WHAT IS REQUIRED: Please repeat the records beneath this task exactly as they appear, but skip the images.

━━━ RECORDS SUPPLIED

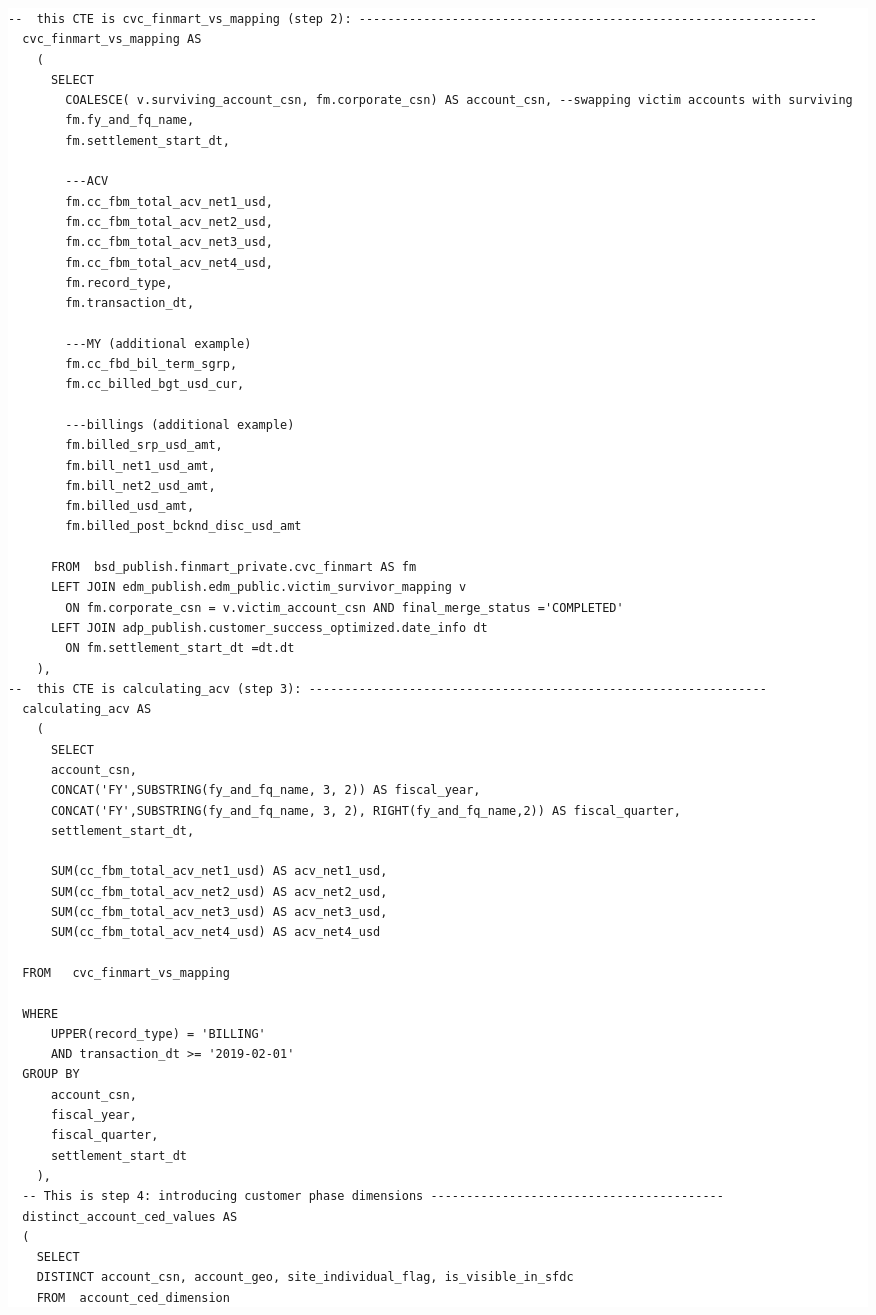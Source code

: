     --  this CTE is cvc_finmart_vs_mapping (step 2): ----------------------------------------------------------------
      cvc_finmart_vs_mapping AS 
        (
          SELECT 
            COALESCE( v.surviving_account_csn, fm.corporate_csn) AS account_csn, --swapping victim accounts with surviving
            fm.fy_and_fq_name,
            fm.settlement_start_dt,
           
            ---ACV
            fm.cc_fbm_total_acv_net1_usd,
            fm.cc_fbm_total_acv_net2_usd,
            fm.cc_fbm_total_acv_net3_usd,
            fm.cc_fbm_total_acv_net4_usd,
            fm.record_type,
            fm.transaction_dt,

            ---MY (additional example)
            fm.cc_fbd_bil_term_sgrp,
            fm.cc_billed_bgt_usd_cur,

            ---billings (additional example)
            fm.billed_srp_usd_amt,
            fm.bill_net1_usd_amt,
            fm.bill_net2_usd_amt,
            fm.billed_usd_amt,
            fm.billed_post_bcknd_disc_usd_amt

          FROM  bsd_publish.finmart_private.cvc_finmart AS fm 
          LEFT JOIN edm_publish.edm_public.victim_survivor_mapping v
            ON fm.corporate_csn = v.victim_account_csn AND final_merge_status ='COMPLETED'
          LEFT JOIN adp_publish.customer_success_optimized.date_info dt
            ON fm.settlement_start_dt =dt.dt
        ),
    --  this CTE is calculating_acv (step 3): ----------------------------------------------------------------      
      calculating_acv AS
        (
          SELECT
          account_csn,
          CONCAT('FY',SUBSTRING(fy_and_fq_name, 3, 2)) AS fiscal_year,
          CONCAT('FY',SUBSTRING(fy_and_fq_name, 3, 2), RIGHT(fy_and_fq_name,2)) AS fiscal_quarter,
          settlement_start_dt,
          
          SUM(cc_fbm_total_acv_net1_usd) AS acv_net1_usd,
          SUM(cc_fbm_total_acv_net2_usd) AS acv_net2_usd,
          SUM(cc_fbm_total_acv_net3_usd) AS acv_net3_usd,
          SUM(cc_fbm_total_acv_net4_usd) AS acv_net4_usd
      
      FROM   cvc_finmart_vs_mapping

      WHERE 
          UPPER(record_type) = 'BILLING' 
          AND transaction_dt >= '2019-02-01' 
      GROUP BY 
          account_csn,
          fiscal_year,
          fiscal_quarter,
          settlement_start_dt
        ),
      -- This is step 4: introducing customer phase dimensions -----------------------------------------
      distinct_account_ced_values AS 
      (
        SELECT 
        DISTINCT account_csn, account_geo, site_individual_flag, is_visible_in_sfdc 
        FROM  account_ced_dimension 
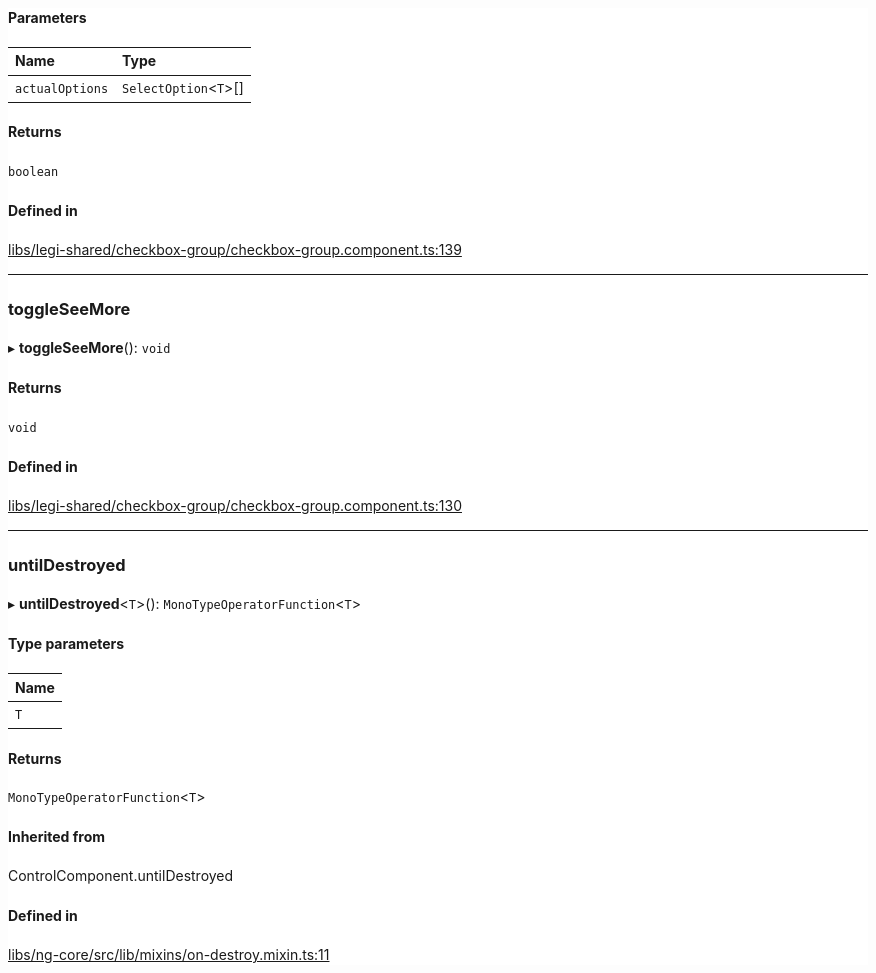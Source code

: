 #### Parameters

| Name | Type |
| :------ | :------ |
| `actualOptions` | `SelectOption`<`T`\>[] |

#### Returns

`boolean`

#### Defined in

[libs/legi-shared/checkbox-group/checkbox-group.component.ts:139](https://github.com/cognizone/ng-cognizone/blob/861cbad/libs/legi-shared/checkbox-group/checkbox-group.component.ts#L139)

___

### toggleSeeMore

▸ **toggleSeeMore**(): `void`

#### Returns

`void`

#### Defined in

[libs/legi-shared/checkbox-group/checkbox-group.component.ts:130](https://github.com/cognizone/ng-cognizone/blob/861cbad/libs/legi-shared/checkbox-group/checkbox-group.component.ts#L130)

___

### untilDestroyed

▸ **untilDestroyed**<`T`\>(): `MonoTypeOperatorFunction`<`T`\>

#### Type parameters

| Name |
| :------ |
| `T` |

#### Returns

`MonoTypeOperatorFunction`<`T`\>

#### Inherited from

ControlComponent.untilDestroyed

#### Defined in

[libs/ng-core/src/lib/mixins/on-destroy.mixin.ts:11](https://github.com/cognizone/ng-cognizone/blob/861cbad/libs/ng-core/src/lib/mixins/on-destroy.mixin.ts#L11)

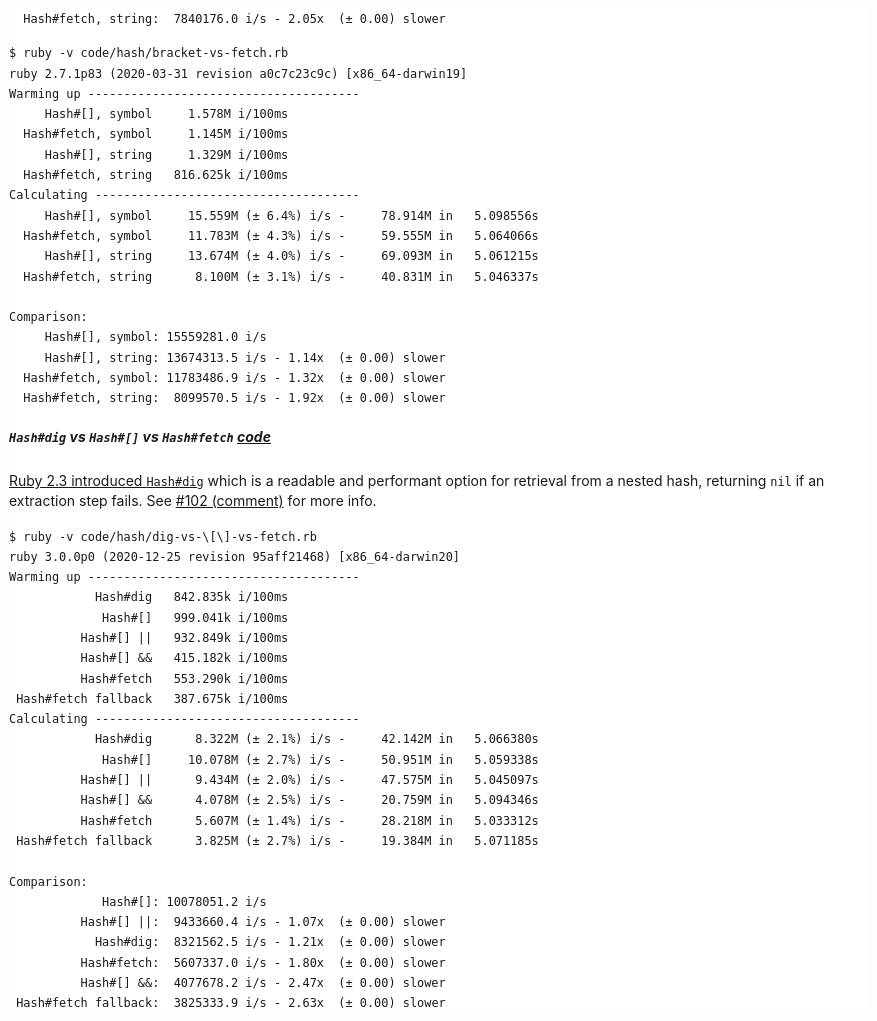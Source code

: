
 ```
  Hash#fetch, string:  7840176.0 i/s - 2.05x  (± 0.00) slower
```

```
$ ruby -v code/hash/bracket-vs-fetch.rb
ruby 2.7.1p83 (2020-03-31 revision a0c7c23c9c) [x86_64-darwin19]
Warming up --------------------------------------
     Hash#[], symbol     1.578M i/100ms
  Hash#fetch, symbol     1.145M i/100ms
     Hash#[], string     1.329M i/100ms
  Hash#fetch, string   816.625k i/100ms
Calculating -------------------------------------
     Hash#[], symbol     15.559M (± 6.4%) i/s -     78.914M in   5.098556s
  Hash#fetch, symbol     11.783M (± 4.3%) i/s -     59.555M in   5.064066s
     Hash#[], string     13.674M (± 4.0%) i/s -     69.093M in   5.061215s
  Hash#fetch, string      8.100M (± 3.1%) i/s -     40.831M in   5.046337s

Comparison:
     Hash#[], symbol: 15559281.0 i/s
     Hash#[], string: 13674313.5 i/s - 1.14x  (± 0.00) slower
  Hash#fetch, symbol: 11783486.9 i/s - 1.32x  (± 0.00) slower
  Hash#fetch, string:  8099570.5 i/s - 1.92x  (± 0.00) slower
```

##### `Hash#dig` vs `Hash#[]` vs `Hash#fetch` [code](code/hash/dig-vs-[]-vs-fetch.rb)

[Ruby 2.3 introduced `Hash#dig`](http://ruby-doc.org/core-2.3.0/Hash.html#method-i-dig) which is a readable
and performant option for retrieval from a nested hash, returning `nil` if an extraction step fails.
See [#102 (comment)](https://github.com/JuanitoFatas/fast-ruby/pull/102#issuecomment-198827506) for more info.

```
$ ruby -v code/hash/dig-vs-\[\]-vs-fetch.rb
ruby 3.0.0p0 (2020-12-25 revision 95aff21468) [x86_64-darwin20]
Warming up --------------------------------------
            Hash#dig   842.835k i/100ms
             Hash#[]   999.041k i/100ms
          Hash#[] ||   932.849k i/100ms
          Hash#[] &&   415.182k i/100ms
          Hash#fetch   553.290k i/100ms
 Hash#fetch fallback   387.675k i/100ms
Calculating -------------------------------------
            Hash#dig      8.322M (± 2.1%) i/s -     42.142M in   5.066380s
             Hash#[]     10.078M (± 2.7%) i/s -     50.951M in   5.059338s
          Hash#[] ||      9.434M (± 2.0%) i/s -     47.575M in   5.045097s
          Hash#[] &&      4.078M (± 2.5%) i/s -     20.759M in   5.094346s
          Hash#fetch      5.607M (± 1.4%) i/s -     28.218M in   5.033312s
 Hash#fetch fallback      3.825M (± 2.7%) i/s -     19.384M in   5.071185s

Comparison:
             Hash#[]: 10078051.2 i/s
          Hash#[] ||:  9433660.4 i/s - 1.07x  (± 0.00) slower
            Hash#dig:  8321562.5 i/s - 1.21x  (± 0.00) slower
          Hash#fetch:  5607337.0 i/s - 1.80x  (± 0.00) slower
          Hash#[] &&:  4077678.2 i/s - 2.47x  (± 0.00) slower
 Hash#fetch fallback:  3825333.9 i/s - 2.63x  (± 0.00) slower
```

━━━━━━

ANSWER FOR THIS EXERCISE:
Source code

:     --  this CTE is cvc_finmart_vs_mapping (step 2): ----------------------------------------------------------------
      cvc_finmart_vs_mapping AS 
        (
          SELECT 
            COALESCE( v.surviving_account_csn, fm.corporate_csn) AS account_csn, --swapping victim accounts with surviving
            fm.fy_and_fq_name,
            fm.settlement_start_dt,
           
            ---ACV
            fm.cc_fbm_total_acv_net1_usd,
            fm.cc_fbm_total_acv_net2_usd,
            fm.cc_fbm_total_acv_net3_usd,
            fm.cc_fbm_total_acv_net4_usd,
            fm.record_type,
            fm.transaction_dt,

            ---MY (additional example)
            fm.cc_fbd_bil_term_sgrp,
            fm.cc_billed_bgt_usd_cur,

            ---billings (additional example)
            fm.billed_srp_usd_amt,
            fm.bill_net1_usd_amt,
            fm.bill_net2_usd_amt,
            fm.billed_usd_amt,
            fm.billed_post_bcknd_disc_usd_amt

          FROM  bsd_publish.finmart_private.cvc_finmart AS fm 
          LEFT JOIN edm_publish.edm_public.victim_survivor_mapping v
            ON fm.corporate_csn = v.victim_account_csn AND final_merge_status ='COMPLETED'
          LEFT JOIN adp_publish.customer_success_optimized.date_info dt
            ON fm.settlement_start_dt =dt.dt
        ),
    --  this CTE is calculating_acv (step 3): ----------------------------------------------------------------      
      calculating_acv AS
        (
          SELECT
          account_csn,
          CONCAT('FY',SUBSTRING(fy_and_fq_name, 3, 2)) AS fiscal_year,
          CONCAT('FY',SUBSTRING(fy_and_fq_name, 3, 2), RIGHT(fy_and_fq_name,2)) AS fiscal_quarter,
          settlement_start_dt,
          
          SUM(cc_fbm_total_acv_net1_usd) AS acv_net1_usd,
          SUM(cc_fbm_total_acv_net2_usd) AS acv_net2_usd,
          SUM(cc_fbm_total_acv_net3_usd) AS acv_net3_usd,
          SUM(cc_fbm_total_acv_net4_usd) AS acv_net4_usd
      
      FROM   cvc_finmart_vs_mapping

      WHERE 
          UPPER(record_type) = 'BILLING' 
          AND transaction_dt >= '2019-02-01' 
      GROUP BY 
          account_csn,
          fiscal_year,
          fiscal_quarter,
          settlement_start_dt
        ),
      -- This is step 4: introducing customer phase dimensions -----------------------------------------
      distinct_account_ced_values AS 
      (
        SELECT 
        DISTINCT account_csn, account_geo, site_individual_flag, is_visible_in_sfdc 
        FROM  account_ced_dimension 
Source code

: #### Parameters

| Name | Type |
| :------ | :------ |
| `actualOptions` | `SelectOption`<`T`\>[] |

#### Returns

`boolean`

#### Defined in

[libs/legi-shared/checkbox-group/checkbox-group.component.ts:139](https://github.com/cognizone/ng-cognizone/blob/861cbad/libs/legi-shared/checkbox-group/checkbox-group.component.ts#L139)

___

### toggleSeeMore

▸ **toggleSeeMore**(): `void`

#### Returns

`void`

#### Defined in

[libs/legi-shared/checkbox-group/checkbox-group.component.ts:130](https://github.com/cognizone/ng-cognizone/blob/861cbad/libs/legi-shared/checkbox-group/checkbox-group.component.ts#L130)

___

### untilDestroyed

▸ **untilDestroyed**<`T`\>(): `MonoTypeOperatorFunction`<`T`\>

#### Type parameters

| Name |
| :------ |
| `T` |

#### Returns

`MonoTypeOperatorFunction`<`T`\>

#### Inherited from

ControlComponent.untilDestroyed

#### Defined in

[libs/ng-core/src/lib/mixins/on-destroy.mixin.ts:11](https://github.com/cognizone/ng-cognizone/blob/861cbad/libs/ng-core/src/lib/mixins/on-destroy.mixin.ts#L11)

Source code

:
 ```
  Hash#fetch, string:  7840176.0 i/s - 2.05x  (± 0.00) slower
```

```
$ ruby -v code/hash/bracket-vs-fetch.rb
ruby 2.7.1p83 (2020-03-31 revision a0c7c23c9c) [x86_64-darwin19]
Warming up --------------------------------------
     Hash#[], symbol     1.578M i/100ms
  Hash#fetch, symbol     1.145M i/100ms
     Hash#[], string     1.329M i/100ms
  Hash#fetch, string   816.625k i/100ms
Calculating -------------------------------------
     Hash#[], symbol     15.559M (± 6.4%) i/s -     78.914M in   5.098556s
  Hash#fetch, symbol     11.783M (± 4.3%) i/s -     59.555M in   5.064066s
     Hash#[], string     13.674M (± 4.0%) i/s -     69.093M in   5.061215s
  Hash#fetch, string      8.100M (± 3.1%) i/s -     40.831M in   5.046337s

Comparison:
     Hash#[], symbol: 15559281.0 i/s
     Hash#[], string: 13674313.5 i/s - 1.14x  (± 0.00) slower
  Hash#fetch, symbol: 11783486.9 i/s - 1.32x  (± 0.00) slower
  Hash#fetch, string:  8099570.5 i/s - 1.92x  (± 0.00) slower
```

##### `Hash#dig` vs `Hash#[]` vs `Hash#fetch` [code](code/hash/dig-vs-[]-vs-fetch.rb)

[Ruby 2.3 introduced `Hash#dig`](http://ruby-doc.org/core-2.3.0/Hash.html#method-i-dig) which is a readable
and performant option for retrieval from a nested hash, returning `nil` if an extraction step fails.
See [#102 (comment)](https://github.com/JuanitoFatas/fast-ruby/pull/102#issuecomment-198827506) for more info.

```
$ ruby -v code/hash/dig-vs-\[\]-vs-fetch.rb
ruby 3.0.0p0 (2020-12-25 revision 95aff21468) [x86_64-darwin20]
Warming up --------------------------------------
            Hash#dig   842.835k i/100ms
             Hash#[]   999.041k i/100ms
          Hash#[] ||   932.849k i/100ms
          Hash#[] &&   415.182k i/100ms
          Hash#fetch   553.290k i/100ms
 Hash#fetch fallback   387.675k i/100ms
Calculating -------------------------------------
            Hash#dig      8.322M (± 2.1%) i/s -     42.142M in   5.066380s
             Hash#[]     10.078M (± 2.7%) i/s -     50.951M in   5.059338s
          Hash#[] ||      9.434M (± 2.0%) i/s -     47.575M in   5.045097s
          Hash#[] &&      4.078M (± 2.5%) i/s -     20.759M in   5.094346s
          Hash#fetch      5.607M (± 1.4%) i/s -     28.218M in   5.033312s
 Hash#fetch fallback      3.825M (± 2.7%) i/s -     19.384M in   5.071185s

Comparison:
             Hash#[]: 10078051.2 i/s
          Hash#[] ||:  9433660.4 i/s - 1.07x  (± 0.00) slower
            Hash#dig:  8321562.5 i/s - 1.21x  (± 0.00) slower
          Hash#fetch:  5607337.0 i/s - 1.80x  (± 0.00) slower
          Hash#[] &&:  4077678.2 i/s - 2.47x  (± 0.00) slower
 Hash#fetch fallback:  3825333.9 i/s - 2.63x  (± 0.00) slower
```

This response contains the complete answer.